> [RECORDS PROVIDED]:
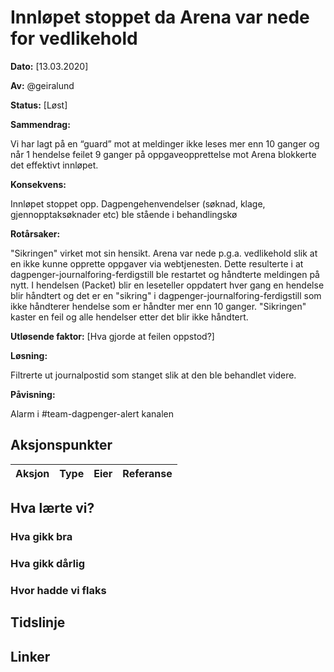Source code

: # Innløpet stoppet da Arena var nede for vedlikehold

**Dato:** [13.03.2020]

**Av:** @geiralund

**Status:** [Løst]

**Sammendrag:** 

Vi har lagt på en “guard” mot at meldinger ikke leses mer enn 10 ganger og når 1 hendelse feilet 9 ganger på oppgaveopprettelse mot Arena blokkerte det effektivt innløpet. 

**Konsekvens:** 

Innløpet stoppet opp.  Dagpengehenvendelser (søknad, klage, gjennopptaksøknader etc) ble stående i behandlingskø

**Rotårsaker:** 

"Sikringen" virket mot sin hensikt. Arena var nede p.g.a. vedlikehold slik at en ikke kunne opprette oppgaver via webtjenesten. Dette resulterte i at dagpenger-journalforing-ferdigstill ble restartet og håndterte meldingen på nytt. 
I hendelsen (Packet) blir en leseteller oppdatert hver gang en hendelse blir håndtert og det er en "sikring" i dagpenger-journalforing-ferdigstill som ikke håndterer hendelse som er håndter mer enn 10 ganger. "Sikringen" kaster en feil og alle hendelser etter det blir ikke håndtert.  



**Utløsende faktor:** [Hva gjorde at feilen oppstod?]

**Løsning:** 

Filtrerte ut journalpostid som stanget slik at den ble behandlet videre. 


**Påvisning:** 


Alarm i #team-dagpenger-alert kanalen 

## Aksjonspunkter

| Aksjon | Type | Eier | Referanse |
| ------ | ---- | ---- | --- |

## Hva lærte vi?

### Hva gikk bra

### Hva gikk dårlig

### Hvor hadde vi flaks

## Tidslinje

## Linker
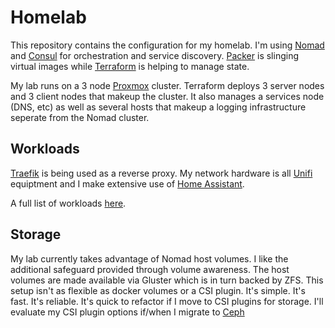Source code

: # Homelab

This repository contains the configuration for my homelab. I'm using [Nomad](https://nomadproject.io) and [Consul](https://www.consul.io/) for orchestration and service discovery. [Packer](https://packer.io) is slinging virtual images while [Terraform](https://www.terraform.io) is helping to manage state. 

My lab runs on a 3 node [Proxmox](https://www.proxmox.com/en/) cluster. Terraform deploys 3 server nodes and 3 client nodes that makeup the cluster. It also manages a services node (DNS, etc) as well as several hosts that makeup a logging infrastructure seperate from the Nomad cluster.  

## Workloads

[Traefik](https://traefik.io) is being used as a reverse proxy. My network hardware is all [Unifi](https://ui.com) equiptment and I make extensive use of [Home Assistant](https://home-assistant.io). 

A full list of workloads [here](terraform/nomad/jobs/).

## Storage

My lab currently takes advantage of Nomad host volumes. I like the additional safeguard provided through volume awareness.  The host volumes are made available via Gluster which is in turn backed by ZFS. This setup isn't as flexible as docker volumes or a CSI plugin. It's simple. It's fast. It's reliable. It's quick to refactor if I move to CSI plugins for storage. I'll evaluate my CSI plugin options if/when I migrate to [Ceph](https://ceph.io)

> [WHAT TO DO]:
Aside from the pictures, repeat the listing exactly.

> [PROBLEM SOLUTION]:
Source code

: # Innløpet stoppet da Arena var nede for vedlikehold

**Dato:** [13.03.2020]

**Av:** @geiralund

**Status:** [Løst]

**Sammendrag:** 

Vi har lagt på en “guard” mot at meldinger ikke leses mer enn 10 ganger og når 1 hendelse feilet 9 ganger på oppgaveopprettelse mot Arena blokkerte det effektivt innløpet. 

**Konsekvens:** 

Innløpet stoppet opp.  Dagpengehenvendelser (søknad, klage, gjennopptaksøknader etc) ble stående i behandlingskø

**Rotårsaker:** 

"Sikringen" virket mot sin hensikt. Arena var nede p.g.a. vedlikehold slik at en ikke kunne opprette oppgaver via webtjenesten. Dette resulterte i at dagpenger-journalforing-ferdigstill ble restartet og håndterte meldingen på nytt. 
I hendelsen (Packet) blir en leseteller oppdatert hver gang en hendelse blir håndtert og det er en "sikring" i dagpenger-journalforing-ferdigstill som ikke håndterer hendelse som er håndter mer enn 10 ganger. "Sikringen" kaster en feil og alle hendelser etter det blir ikke håndtert.  



**Utløsende faktor:** [Hva gjorde at feilen oppstod?]

**Løsning:** 

Filtrerte ut journalpostid som stanget slik at den ble behandlet videre. 


**Påvisning:** 


Alarm i #team-dagpenger-alert kanalen 

## Aksjonspunkter

| Aksjon | Type | Eier | Referanse |
| ------ | ---- | ---- | --- |

## Hva lærte vi?

### Hva gikk bra

### Hva gikk dårlig

### Hvor hadde vi flaks

## Tidslinje

## Linker
Source code

: # Homelab

This repository contains the configuration for my homelab. I'm using [Nomad](https://nomadproject.io) and [Consul](https://www.consul.io/) for orchestration and service discovery. [Packer](https://packer.io) is slinging virtual images while [Terraform](https://www.terraform.io) is helping to manage state. 

My lab runs on a 3 node [Proxmox](https://www.proxmox.com/en/) cluster. Terraform deploys 3 server nodes and 3 client nodes that makeup the cluster. It also manages a services node (DNS, etc) as well as several hosts that makeup a logging infrastructure seperate from the Nomad cluster.  

## Workloads

[Traefik](https://traefik.io) is being used as a reverse proxy. My network hardware is all [Unifi](https://ui.com) equiptment and I make extensive use of [Home Assistant](https://home-assistant.io). 

A full list of workloads [here](terraform/nomad/jobs/).

## Storage

My lab currently takes advantage of Nomad host volumes. I like the additional safeguard provided through volume awareness.  The host volumes are made available via Gluster which is in turn backed by ZFS. This setup isn't as flexible as docker volumes or a CSI plugin. It's simple. It's fast. It's reliable. It's quick to refactor if I move to CSI plugins for storage. I'll evaluate my CSI plugin options if/when I migrate to [Ceph](https://ceph.io)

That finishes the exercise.